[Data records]
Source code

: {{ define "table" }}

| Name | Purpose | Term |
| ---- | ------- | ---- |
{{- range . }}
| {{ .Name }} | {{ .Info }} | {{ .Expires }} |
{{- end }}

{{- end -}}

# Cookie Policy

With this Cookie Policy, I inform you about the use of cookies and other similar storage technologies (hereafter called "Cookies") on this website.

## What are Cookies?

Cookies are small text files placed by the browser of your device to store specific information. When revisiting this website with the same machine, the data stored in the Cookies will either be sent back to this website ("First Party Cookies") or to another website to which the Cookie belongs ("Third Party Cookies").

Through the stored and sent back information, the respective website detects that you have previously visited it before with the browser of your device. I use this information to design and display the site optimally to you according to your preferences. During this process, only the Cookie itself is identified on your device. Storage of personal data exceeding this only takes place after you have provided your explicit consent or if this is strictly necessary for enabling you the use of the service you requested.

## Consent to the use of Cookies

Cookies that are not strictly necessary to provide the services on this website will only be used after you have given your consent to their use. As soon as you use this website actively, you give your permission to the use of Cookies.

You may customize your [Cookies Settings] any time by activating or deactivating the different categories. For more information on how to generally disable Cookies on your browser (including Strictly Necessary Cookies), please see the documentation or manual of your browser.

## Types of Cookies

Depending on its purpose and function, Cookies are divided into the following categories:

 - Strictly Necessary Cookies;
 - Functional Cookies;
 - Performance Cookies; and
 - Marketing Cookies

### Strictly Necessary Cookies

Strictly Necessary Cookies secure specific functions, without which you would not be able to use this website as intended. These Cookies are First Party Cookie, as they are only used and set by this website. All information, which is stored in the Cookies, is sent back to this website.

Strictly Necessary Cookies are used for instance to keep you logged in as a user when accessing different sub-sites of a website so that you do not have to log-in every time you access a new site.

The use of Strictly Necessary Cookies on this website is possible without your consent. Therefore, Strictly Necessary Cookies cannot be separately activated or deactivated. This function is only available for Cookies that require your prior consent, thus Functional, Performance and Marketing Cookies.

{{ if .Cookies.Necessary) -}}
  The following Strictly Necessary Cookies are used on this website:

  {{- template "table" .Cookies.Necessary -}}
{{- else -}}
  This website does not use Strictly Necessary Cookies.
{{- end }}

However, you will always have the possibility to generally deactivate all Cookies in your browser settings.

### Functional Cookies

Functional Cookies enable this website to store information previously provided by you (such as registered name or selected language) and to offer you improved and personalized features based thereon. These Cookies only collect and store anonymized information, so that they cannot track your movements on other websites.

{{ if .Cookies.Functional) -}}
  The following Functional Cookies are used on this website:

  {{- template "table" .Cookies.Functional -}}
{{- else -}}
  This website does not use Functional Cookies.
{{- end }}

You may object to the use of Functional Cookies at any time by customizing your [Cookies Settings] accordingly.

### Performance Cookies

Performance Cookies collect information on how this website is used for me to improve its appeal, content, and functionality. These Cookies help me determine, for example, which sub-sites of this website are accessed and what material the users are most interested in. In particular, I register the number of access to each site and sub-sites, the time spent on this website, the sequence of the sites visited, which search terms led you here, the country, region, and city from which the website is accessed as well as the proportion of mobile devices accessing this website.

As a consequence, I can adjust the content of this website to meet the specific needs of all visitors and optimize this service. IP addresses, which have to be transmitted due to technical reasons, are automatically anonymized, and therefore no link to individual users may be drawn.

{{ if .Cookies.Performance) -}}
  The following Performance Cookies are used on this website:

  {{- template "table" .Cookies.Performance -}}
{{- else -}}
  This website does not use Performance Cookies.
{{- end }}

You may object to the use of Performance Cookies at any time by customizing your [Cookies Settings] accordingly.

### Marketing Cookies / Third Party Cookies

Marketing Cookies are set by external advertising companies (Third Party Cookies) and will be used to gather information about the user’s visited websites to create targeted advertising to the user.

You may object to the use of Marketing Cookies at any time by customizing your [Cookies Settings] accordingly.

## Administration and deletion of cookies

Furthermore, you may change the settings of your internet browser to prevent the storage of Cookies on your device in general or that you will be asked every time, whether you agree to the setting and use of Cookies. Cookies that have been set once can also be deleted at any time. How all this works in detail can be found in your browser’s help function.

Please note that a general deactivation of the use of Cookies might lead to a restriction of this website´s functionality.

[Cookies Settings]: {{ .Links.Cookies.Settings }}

**WHAT IS NEEDED**
Among the lines of the preceding data, which ones hold the word "following"? List them.

**ANSWER TO THIS PROBLEM**
Depending on its purpose and function, Cookies are divided into the following categories:
  The following Strictly Necessary Cookies are used on this website:
  The following Functional Cookies are used on this website:
  The following Performance Cookies are used on this website:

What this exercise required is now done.